What is expected:
Find the line with "1. Begin by" and the line with "4. Press the" in the entries below; output exactly those two lines, every line between them, and no others.

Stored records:
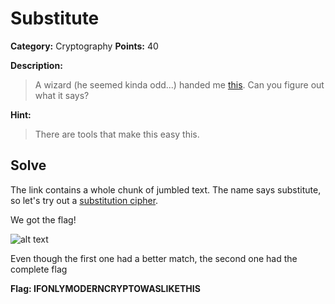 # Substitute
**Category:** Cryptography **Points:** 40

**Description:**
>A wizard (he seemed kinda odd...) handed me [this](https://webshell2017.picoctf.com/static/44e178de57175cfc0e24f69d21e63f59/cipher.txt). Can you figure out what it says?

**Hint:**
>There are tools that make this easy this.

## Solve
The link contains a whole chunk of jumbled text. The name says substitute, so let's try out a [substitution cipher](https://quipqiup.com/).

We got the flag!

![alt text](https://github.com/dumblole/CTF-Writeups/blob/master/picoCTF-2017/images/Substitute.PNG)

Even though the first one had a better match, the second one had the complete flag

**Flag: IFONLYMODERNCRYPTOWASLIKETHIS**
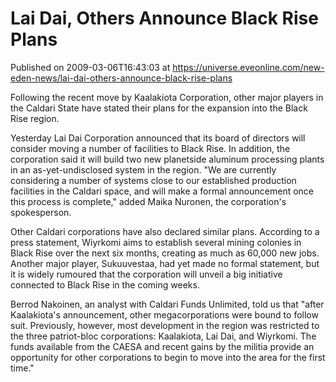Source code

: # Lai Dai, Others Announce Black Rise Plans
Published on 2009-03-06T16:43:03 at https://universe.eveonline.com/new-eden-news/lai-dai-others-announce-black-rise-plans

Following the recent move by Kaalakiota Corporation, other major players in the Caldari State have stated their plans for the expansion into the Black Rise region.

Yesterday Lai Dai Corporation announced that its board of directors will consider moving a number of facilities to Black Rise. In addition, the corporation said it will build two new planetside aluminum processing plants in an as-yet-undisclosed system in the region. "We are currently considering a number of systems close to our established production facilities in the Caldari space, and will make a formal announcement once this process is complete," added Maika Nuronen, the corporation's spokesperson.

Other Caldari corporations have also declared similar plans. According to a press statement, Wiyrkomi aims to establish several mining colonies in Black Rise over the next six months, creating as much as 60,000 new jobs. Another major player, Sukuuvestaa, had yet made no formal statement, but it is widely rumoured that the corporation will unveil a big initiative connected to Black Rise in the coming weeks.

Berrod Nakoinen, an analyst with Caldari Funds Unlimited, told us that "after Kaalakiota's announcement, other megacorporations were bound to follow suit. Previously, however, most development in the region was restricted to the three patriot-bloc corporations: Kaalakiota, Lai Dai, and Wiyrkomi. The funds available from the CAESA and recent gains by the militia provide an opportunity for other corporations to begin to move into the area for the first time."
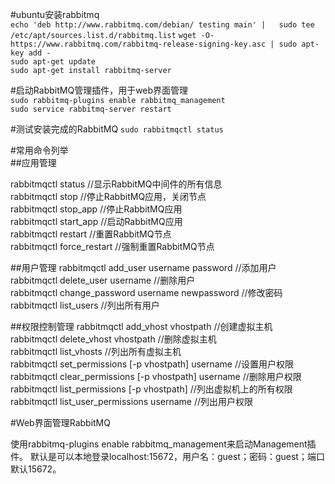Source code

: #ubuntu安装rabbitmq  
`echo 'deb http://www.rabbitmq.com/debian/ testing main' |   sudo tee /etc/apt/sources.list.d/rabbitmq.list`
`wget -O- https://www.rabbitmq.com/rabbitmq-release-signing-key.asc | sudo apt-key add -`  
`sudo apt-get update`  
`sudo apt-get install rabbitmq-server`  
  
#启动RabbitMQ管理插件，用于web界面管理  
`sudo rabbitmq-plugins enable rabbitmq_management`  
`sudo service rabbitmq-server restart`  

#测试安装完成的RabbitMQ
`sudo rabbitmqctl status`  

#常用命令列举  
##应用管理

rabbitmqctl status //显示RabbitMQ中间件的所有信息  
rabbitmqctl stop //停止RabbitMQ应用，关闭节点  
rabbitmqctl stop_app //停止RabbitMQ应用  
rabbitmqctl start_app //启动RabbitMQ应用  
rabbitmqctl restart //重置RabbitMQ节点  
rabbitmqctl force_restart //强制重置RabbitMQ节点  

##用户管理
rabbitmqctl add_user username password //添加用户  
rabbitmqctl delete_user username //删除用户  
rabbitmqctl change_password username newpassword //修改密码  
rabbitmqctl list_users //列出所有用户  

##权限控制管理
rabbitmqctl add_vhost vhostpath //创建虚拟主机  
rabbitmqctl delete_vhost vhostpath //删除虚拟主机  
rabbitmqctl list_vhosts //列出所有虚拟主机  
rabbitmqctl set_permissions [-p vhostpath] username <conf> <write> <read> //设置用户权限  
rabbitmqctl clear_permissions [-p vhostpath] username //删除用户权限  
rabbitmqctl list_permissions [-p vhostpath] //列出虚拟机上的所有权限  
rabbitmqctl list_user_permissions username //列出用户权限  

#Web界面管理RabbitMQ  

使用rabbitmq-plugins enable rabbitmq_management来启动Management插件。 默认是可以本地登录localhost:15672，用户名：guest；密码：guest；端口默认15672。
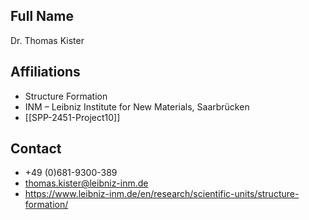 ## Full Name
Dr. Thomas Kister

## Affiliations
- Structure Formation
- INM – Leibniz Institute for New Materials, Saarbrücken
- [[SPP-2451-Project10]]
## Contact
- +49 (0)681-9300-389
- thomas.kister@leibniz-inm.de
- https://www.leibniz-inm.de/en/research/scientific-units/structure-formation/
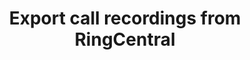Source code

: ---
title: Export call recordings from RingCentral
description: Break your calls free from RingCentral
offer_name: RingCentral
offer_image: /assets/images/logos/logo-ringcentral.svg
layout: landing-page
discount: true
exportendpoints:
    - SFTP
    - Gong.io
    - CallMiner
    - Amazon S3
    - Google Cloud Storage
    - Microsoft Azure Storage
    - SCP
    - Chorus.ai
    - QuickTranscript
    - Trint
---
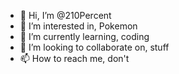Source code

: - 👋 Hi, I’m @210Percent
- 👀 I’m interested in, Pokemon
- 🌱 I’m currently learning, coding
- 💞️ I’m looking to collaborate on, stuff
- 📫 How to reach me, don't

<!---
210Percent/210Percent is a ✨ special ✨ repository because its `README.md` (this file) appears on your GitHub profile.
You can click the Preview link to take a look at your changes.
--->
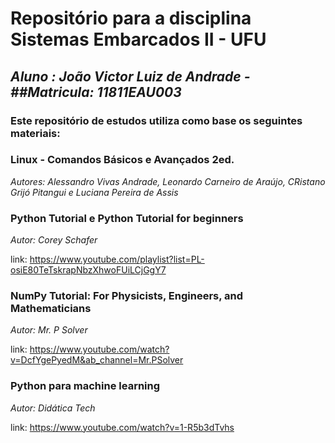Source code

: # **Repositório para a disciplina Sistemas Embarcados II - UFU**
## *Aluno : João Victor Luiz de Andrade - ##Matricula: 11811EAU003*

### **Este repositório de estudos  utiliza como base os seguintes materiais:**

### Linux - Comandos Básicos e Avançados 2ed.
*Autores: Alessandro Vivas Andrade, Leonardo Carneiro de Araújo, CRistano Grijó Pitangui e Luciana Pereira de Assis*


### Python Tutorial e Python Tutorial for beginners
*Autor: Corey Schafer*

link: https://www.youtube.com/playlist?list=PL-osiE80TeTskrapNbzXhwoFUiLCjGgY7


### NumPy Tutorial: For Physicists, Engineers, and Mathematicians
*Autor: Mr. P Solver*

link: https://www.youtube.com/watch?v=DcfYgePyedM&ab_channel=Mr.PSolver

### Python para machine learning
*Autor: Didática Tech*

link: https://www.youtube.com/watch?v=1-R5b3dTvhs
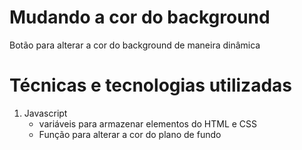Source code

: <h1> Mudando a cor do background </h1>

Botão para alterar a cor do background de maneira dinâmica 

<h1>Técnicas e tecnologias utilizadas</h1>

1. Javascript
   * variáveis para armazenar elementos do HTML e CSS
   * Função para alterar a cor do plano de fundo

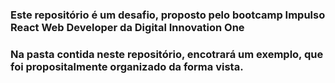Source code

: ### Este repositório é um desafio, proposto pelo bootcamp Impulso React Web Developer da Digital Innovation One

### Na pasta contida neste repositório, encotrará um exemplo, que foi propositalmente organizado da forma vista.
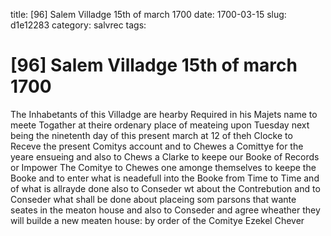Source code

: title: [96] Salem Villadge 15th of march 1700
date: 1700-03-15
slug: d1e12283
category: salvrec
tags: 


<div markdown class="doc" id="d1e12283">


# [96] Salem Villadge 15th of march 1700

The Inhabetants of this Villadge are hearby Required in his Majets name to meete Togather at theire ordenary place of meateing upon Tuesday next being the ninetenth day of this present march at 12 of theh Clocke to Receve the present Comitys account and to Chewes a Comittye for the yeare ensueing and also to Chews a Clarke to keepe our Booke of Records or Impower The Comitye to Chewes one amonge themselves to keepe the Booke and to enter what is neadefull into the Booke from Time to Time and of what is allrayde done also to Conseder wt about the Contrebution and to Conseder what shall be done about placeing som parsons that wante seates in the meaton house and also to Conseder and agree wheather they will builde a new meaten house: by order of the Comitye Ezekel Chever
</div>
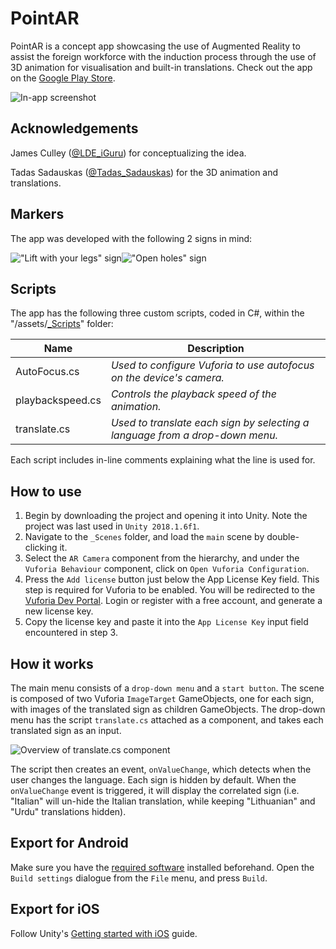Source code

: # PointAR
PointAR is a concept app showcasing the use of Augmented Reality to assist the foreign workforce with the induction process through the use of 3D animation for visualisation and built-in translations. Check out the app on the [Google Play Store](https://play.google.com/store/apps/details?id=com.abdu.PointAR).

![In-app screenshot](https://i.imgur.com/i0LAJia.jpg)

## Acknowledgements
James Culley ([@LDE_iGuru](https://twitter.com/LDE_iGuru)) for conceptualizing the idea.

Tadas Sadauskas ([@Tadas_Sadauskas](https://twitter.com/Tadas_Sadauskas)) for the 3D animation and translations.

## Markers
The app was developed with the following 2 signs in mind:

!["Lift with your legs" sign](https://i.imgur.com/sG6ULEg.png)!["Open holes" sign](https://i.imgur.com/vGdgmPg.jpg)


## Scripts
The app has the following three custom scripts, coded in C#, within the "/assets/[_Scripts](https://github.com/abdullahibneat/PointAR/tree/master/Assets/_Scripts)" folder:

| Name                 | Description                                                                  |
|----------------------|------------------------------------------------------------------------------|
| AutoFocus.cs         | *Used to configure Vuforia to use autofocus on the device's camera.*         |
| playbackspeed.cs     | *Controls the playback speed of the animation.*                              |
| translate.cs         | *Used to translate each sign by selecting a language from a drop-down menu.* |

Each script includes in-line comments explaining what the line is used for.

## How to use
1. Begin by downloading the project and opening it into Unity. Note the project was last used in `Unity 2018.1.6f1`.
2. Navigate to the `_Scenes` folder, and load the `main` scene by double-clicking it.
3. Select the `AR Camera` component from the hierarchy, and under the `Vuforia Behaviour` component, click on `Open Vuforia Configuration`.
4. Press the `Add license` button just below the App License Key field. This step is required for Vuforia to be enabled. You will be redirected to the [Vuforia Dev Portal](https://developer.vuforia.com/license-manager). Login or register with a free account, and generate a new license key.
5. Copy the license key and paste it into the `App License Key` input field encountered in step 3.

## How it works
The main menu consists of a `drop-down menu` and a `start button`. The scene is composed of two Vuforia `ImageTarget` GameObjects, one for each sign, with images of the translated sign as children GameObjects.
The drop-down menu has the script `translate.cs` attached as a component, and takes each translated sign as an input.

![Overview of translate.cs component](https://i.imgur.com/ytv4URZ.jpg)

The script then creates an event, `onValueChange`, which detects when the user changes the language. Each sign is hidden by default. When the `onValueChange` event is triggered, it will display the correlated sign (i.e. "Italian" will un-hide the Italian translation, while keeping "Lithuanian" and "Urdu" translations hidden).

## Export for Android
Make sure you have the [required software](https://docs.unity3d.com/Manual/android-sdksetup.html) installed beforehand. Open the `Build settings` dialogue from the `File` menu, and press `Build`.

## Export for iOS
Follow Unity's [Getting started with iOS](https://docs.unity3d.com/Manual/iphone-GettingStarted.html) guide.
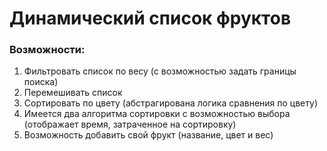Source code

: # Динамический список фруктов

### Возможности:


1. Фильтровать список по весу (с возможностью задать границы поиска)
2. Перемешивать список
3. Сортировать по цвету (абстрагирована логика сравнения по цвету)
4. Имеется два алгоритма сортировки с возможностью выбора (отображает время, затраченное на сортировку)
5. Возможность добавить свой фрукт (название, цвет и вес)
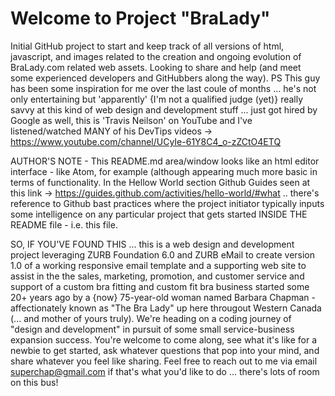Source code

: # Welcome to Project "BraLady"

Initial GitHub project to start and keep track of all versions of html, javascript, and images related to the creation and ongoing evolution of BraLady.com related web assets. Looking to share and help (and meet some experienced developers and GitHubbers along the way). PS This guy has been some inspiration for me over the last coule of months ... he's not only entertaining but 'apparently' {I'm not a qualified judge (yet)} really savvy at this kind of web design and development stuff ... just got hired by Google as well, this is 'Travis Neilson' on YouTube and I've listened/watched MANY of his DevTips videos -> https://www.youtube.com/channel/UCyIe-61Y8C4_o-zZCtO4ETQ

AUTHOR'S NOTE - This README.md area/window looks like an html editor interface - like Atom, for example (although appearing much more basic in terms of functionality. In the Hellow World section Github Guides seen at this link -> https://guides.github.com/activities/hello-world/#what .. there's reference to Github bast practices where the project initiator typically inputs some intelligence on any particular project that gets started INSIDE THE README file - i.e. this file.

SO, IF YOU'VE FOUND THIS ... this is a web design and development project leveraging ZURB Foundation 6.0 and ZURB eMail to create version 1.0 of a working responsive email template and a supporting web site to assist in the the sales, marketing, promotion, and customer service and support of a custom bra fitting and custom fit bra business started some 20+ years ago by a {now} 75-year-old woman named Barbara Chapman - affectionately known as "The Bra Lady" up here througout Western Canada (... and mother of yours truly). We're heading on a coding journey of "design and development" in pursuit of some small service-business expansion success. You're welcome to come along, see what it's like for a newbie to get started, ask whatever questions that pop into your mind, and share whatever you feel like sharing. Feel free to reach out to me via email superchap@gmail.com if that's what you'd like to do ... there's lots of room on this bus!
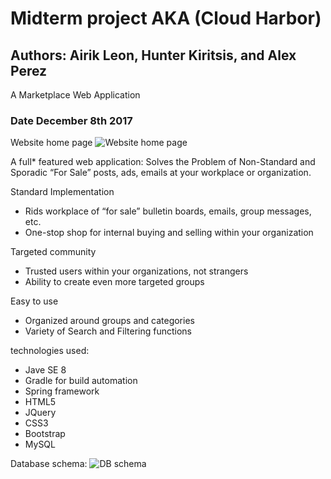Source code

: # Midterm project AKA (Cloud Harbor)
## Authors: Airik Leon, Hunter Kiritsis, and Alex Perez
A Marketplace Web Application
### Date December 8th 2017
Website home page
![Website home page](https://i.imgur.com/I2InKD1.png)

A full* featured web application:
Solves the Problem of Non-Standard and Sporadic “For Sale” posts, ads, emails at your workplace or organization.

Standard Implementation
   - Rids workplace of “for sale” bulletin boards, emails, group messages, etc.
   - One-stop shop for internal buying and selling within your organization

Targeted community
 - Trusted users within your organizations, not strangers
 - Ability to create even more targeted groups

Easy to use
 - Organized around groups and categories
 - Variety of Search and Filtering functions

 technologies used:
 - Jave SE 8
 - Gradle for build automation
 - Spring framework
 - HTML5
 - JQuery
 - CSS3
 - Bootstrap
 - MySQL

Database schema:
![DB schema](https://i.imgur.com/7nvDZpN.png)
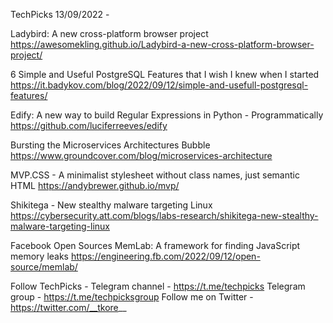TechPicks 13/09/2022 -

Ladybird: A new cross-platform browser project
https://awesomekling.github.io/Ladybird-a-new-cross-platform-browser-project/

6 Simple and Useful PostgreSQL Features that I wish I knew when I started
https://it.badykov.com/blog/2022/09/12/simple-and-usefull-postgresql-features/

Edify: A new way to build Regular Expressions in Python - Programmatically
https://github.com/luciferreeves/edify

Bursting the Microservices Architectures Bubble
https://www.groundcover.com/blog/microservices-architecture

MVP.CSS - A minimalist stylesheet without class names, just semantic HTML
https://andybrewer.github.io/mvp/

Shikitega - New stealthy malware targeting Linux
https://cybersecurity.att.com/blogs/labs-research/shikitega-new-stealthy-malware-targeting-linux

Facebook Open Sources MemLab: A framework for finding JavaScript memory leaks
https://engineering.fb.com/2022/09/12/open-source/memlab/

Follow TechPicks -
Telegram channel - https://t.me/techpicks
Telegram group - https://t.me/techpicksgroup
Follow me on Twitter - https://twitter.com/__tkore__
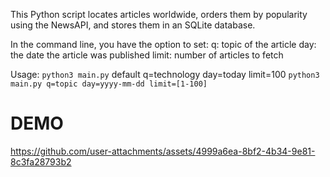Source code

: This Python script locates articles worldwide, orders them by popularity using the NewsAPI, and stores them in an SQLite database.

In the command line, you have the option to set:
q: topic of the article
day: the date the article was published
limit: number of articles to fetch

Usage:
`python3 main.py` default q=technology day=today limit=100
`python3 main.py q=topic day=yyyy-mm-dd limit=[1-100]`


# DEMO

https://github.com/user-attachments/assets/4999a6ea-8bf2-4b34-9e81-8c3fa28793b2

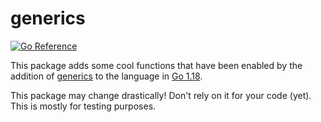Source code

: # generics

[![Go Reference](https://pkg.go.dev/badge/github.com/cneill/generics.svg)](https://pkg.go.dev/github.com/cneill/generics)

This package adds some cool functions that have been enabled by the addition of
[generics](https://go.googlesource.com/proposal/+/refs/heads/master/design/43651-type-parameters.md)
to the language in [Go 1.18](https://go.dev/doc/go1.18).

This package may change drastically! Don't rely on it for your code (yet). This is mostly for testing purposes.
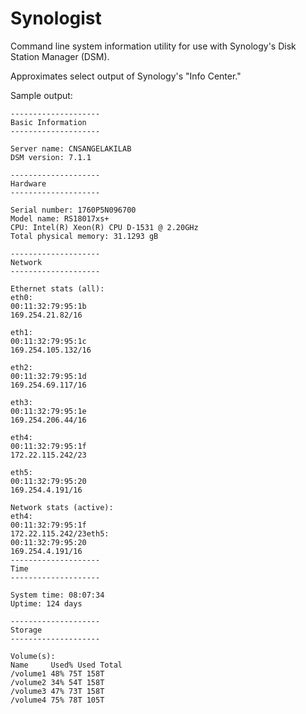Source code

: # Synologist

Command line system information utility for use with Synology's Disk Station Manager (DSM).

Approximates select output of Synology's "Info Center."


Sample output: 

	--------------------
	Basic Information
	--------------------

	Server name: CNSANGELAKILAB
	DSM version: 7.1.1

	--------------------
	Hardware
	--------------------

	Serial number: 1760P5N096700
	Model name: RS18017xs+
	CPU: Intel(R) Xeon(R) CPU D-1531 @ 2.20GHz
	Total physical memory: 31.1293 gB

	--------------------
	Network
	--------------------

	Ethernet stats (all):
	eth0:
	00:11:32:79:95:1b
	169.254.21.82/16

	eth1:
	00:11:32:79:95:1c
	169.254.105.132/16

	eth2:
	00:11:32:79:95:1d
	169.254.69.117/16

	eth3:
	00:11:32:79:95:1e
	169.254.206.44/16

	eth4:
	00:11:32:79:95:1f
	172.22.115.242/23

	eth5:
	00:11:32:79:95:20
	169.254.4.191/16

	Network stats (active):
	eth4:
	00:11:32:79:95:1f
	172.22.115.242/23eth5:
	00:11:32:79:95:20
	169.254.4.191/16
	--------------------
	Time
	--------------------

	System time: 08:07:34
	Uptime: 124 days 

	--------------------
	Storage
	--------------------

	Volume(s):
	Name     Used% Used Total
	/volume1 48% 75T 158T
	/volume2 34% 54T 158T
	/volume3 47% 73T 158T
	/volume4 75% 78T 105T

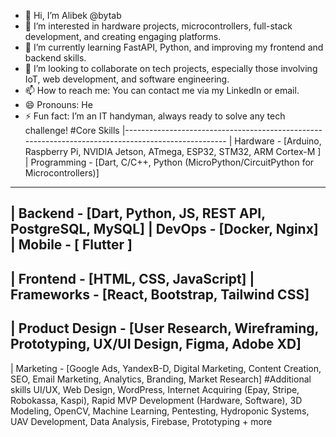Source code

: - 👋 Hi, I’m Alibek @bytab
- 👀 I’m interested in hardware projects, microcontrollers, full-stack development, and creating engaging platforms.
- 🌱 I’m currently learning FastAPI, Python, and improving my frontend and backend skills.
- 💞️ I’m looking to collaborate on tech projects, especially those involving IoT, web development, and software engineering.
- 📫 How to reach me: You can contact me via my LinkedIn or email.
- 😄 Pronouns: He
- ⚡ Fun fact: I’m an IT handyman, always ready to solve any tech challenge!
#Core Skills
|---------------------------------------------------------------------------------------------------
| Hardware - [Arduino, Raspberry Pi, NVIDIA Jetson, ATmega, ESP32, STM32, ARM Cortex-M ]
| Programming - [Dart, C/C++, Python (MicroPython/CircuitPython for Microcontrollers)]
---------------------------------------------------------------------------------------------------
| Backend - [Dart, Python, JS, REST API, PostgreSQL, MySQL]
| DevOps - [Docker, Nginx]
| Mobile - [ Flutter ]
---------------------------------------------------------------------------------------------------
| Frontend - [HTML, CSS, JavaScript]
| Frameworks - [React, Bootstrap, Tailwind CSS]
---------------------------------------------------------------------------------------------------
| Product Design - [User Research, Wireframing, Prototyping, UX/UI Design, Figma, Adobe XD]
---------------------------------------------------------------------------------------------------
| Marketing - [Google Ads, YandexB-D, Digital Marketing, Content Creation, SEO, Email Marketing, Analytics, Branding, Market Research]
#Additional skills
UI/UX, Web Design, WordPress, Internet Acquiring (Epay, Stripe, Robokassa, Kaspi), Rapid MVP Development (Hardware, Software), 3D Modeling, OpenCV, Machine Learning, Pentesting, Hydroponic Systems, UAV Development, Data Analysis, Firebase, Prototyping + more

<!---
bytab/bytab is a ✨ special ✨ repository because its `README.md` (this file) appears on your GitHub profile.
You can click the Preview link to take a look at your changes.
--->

Task solution:
1. Begin by downloading the project and opening it into Unity. Note the project was last used in `Unity 2018.1.6f1`.
2. Navigate to the `_Scenes` folder, and load the `main` scene by double-clicking it.
3. Select the `AR Camera` component from the hierarchy, and under the `Vuforia Behaviour` component, click on `Open Vuforia Configuration`.
4. Press the `Add license` button just below the App License Key field. This step is required for Vuforia to be enabled. You will be redirected to the [Vuforia Dev Portal](https://developer.vuforia.com/license-manager). Login or register with a free account, and generate a new license key.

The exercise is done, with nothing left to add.